Kashdan’s research found that stress tolerance was significantly correlated with well-being, indicating that people who can cope with anxiety in novel situations tend to experience greater happiness and life satisfaction. The ability to stay curious even when the territory is uncomfortable is what separates the person who skims a Wikipedia article from the person who spends two hours following its footnotes.
6. You are driven by intrinsic rather than extrinsic motivation
The hallmark of the 2am rabbit hole is that there is no external payoff. Nobody is grading you. Nobody is paying you. Nobody even knows you are doing it. The motivation is entirely internal: you want to know because you want to know.
Research on the neuroscience of intrinsic motivation has found that intrinsic motivation, the spontaneous tendency to be curious and interested and to seek out challenges, predicts enhanced learning, performance, creativity, optimal development, and psychological wellness. When people engage in an activity because they find it inherently interesting rather than because of some external reward, the quality of their engagement is fundamentally different. They process information more deeply, remember it longer, and connect it more creatively to other things they know.
Your 2am research session is not a failure of self-discipline. It is an expression of one of the most powerful motivational states psychology has identified.

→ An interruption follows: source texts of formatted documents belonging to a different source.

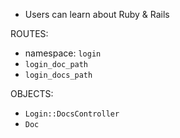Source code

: - Users can learn about Ruby & Rails

ROUTES:

- namespace: `login`
- `login_doc_path`
- `login_docs_path`

OBJECTS:

- `Login::DocsController`
- `Doc`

7. You find that curiosity feeds your sense of meaning
A large collaborative study on curiosity and information demand found that the personality traits most strongly associated with information seeking included not just core curiosity facets but also need for cognition, thrill seeking, and stress tolerance. But beyond the cognitive dimensions, research by Kashdan and colleagues on curiosity and well-being has consistently found that on days when people report being more curious, they also report greater presence of meaning, greater life satisfaction, and more frequent growth-oriented behaviors.

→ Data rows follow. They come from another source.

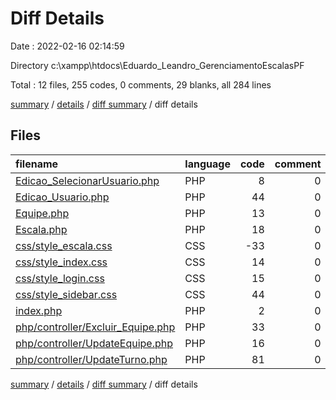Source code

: # Diff Details

Date : 2022-02-16 02:14:59

Directory c:\xampp\htdocs\Eduardo_Leandro_GerenciamentoEscalasPF

Total : 12 files,  255 codes, 0 comments, 29 blanks, all 284 lines

[summary](results.md) / [details](details.md) / [diff summary](diff.md) / diff details

## Files
| filename | language | code | comment | blank | total |
| :--- | :--- | ---: | ---: | ---: | ---: |
| [Edicao_SelecionarUsuario.php](/Edicao_SelecionarUsuario.php) | PHP | 8 | 0 | -1 | 7 |
| [Edicao_Usuario.php](/Edicao_Usuario.php) | PHP | 44 | 0 | 2 | 46 |
| [Equipe.php](/Equipe.php) | PHP | 13 | 0 | 1 | 14 |
| [Escala.php](/Escala.php) | PHP | 18 | 0 | 2 | 20 |
| [css/style_escala.css](/css/style_escala.css) | CSS | -33 | 0 | 1 | -32 |
| [css/style_index.css](/css/style_index.css) | CSS | 14 | 0 | 0 | 14 |
| [css/style_login.css](/css/style_login.css) | CSS | 15 | 0 | 6 | 21 |
| [css/style_sidebar.css](/css/style_sidebar.css) | CSS | 44 | 0 | 8 | 52 |
| [index.php](/index.php) | PHP | 2 | 0 | 5 | 7 |
| [php/controller/Excluir_Equipe.php](/php/controller/Excluir_Equipe.php) | PHP | 33 | 0 | 2 | 35 |
| [php/controller/UpdateEquipe.php](/php/controller/UpdateEquipe.php) | PHP | 16 | 0 | 0 | 16 |
| [php/controller/UpdateTurno.php](/php/controller/UpdateTurno.php) | PHP | 81 | 0 | 3 | 84 |

[summary](results.md) / [details](details.md) / [diff summary](diff.md) / diff details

This is the finding that matters most for the person reading this at 2am wondering if they should put their phone down. Curiosity is not just a cognitive trait. It is a pathway to meaning. The act of exploring, of following a question wherever it leads, of caring about something for no reason other than the fact that it is interesting, is one of the most reliable predictors of a life that feels rich and purposeful.

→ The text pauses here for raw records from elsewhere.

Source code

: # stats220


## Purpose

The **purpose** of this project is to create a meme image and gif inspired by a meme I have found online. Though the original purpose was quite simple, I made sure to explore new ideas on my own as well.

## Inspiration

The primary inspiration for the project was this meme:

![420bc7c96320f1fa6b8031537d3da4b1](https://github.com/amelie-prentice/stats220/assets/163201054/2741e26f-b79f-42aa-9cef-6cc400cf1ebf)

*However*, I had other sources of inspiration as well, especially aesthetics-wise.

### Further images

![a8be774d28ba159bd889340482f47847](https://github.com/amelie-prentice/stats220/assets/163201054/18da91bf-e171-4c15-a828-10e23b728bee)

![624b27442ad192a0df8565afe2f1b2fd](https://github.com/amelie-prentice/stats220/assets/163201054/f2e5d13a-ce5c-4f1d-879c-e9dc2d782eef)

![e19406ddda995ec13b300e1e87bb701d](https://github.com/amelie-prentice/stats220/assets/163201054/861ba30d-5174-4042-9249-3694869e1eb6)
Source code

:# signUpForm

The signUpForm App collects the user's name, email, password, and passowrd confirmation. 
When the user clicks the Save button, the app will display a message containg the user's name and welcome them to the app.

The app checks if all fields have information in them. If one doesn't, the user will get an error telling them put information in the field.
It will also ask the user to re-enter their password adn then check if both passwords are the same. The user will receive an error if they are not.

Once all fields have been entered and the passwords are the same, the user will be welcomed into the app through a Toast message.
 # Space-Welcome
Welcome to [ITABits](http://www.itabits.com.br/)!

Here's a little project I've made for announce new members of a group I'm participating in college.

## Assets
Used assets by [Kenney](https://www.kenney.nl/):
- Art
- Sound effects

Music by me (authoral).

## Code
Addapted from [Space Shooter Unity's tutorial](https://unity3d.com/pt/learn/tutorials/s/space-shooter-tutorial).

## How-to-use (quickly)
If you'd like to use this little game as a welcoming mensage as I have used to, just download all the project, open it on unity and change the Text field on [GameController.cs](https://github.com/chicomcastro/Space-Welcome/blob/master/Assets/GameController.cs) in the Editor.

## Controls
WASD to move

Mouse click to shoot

You are not wasting time when you fall down a rabbit hole. You are doing something your brain was designed to do. You are exercising the exact cognitive muscles that research links to creativity, happiness, meaning, and psychological flexibility.
The bottom line
If you are the kind of person who knows a little bit about a lot of things that serve no practical purpose, who cannot hear an interesting question without needing to know the answer, who treats the internet as an all-you-can-eat buffet of information, you are not scattered or unfocused or wasting your potential.
You are experiencing joyous exploration and deprivation sensitivity simultaneously. You have a high need for cognition and above-average openness to experience. You can tolerate the stress of encountering the unknown. You are intrinsically motivated. And your curiosity is feeding a sense of meaning that most people are desperately trying to find through far less effective means.
The research is clear. Genuinely curious people are not just more knowledgeable. They are happier, more creative, more resilient, and more satisfied with their lives. The 2am rabbit hole is not a problem to be solved. It is a feature of a mind that is working exactly the way it should.